AIM OF THE EXERCISE: In the entries below, find the line with "- This process" and print exactly every line from there up to and including the line with "## Acknowledgement", with no other lines.

Rendered images with source text
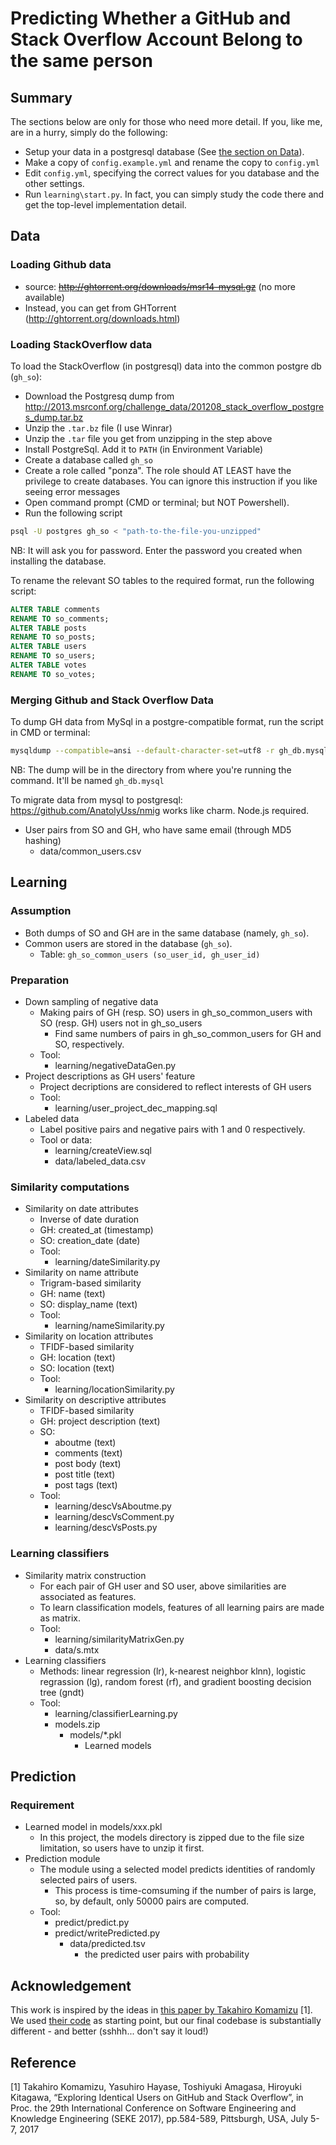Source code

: # Predicting Whether a GitHub and Stack Overflow Account Belong to the same person

## Summary
The sections below are only for those who need more detail. If you, like me, are in a hurry, simply do the following: 
* Setup your data in a postgresql database (See [the section on Data](#Data)). 
* Make a copy of `config.example.yml` and rename the copy to `config.yml`
* Edit `config.yml`, specifying the correct values for you database and the other settings.
* Run `learning\start.py`. In fact, you can simply study the code there and get the top-level implementation detail.

## Data 

### Loading Github data
- source: ~~http://ghtorrent.org/downloads/msr14-mysql.gz~~ (no more available)
- Instead, you can get from GHTorrent (http://ghtorrent.org/downloads.html)

### Loading StackOverflow data
To load the StackOverflow (in postgresql) data into the common postgre db (`gh_so`):
- Download the Postgresq dump from http://2013.msrconf.org/challenge_data/201208_stack_overflow_postgres_dump.tar.bz
- Unzip the `.tar.bz` file (I use Winrar)
- Unzip the `.tar` file you get from unzipping in the step above
- Install PostgreSql. Add it to `PATH` (in Environment Variable)
- Create a database called `gh_so`
- Create a role called "ponza". The role should AT LEAST have the privilege to create databases. You can ignore this instruction if you like seeing error messages
- Open command prompt (CMD or terminal; but NOT Powershell). 
- Run the following script
```bash
psql -U postgres gh_so < "path-to-the-file-you-unzipped"
```
NB: It will ask you for password. Enter the password you created when installing the database.

To rename the relevant SO tables to the required format, run the following script:
```sql
ALTER TABLE comments
RENAME TO so_comments;
ALTER TABLE posts
RENAME TO so_posts;
ALTER TABLE users
RENAME TO so_users;
ALTER TABLE votes
RENAME TO so_votes;
```

### Merging Github and Stack Overflow Data
To dump GH data from MySql in a postgre-compatible format, run the script in CMD or terminal:
```bash
mysqldump --compatible=ansi --default-character-set=utf8 -r gh_db.mysql -u root -p gh_db
```

NB: The dump will be in the directory from where you're running the command. It'll be named `gh_db.mysql`

To migrate data from mysql to postgresql:
	https://github.com/AnatolyUss/nmig works like charm. Node.js required.

- User pairs from SO and GH, who have same email (through MD5 hashing)
  - data/common_users.csv

## Learning

### Assumption
- Both dumps of SO and GH are in the same database (namely, `gh_so`).
- Common users are stored in the database (`gh_so`).
	- Table: `gh_so_common_users (so_user_id, gh_user_id)`

### Preparation
- Down sampling of negative data
	- Making pairs of GH (resp. SO) users in gh_so_common_users with SO (resp. GH) users not in gh_so_users 
		- Find same numbers of pairs in gh_so_common_users for GH and SO, respectively.
	- Tool:
		- learning/negativeDataGen.py
- Project descriptions as GH users' feature
	- Project decriptions are considered to reflect interests of GH users 
	- Tool:
		- learning/user_project_dec_mapping.sql
- Labeled data
	- Label positive pairs and negative pairs with 1 and 0 respectively.
	- Tool or data:
		- learning/createView.sql
		- data/labeled_data.csv

### Similarity computations
- Similarity on date attributes
	- Inverse of date duration
	- GH: created_at (timestamp)
	- SO: creation_date (date)
	- Tool:
		- learning/dateSimilarity.py
- Similarity on name attribute
	- Trigram-based similarity
	- GH: name (text)
	- SO: display_name (text)
	- Tool:
		- learning/nameSimilarity.py
- Similarity on location attributes
	- TFIDF-based similarity 
	- GH: location (text)
	- SO: location (text)
	- Tool:
		- learning/locationSimilarity.py
- Similarity on descriptive attributes
	- TFIDF-based similarity
	- GH: project description (text)
	- SO:
		- aboutme (text)
		- comments (text)
		- post body (text)
		- post title (text)
		- post tags (text)
	- Tool:
		- learning/descVsAboutme.py
		- learning/descVsComment.py
		- learning/descVsPosts.py

### Learning classifiers
- Similarity matrix construction
	- For each pair of GH user and SO user, above similarities are associated as features. 
	- To learn classification models, features of all learning pairs are made as matrix.
	- Tool:
		- learning/similarityMatrixGen.py
		- data/s.mtx
- Learning classifiers
	- Methods: linear regression (lr), k-nearest neighbor klnn), logistic regrassion (lg),
		random forest (rf), and gradient boosting decision tree (gndt)
	- Tool:
		- learning/classifierLearning.py
		- models.zip
			- models/*.pkl
				- Learned models


## Prediction

### Requirement
- Learned model in models/xxx.pkl
	- In this project, the models directory is zipped due to the file size limitation,
		so users have to unzip it first.
- Prediction module
	- The module using a selected model predicts identities of randomly selected pairs of users. 
		- This process is time-comsuming if the number of pairs is large, so, by default,
			only 50000 pairs are computed. 
	- Tool:
		- predict/predict.py
		- predict/writePredicted.py
			- data/predicted.tsv
				- the predicted user pairs with probability


## Acknowledgement
This work is inspired by the ideas in [this paper by Takahiro Komamizu](http://dx.doi.org/10.18293/SEKE2017-109) [1]. We used [their code](https://github.com/Taka-Coma/PJD_GHSO) as starting point, but our final codebase is substantially different - and better (sshhh... don't say it loud!)

## Reference
[1] Takahiro Komamizu, Yasuhiro Hayase, Toshiyuki Amagasa, Hiroyuki Kitagawa, 
“Exploring Identical Users on GitHub and Stack Overflow”, 
in Proc. the 29th International Conference on Software Engineering and Knowledge Engineering (SEKE 2017), 
pp.584-589, Pittsburgh, USA, July 5-7, 2017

REPLY:
		- This process is time-comsuming if the number of pairs is large, so, by default,
			only 50000 pairs are computed. 
	- Tool:
		- predict/predict.py
		- predict/writePredicted.py
			- data/predicted.tsv
				- the predicted user pairs with probability


## Acknowledgement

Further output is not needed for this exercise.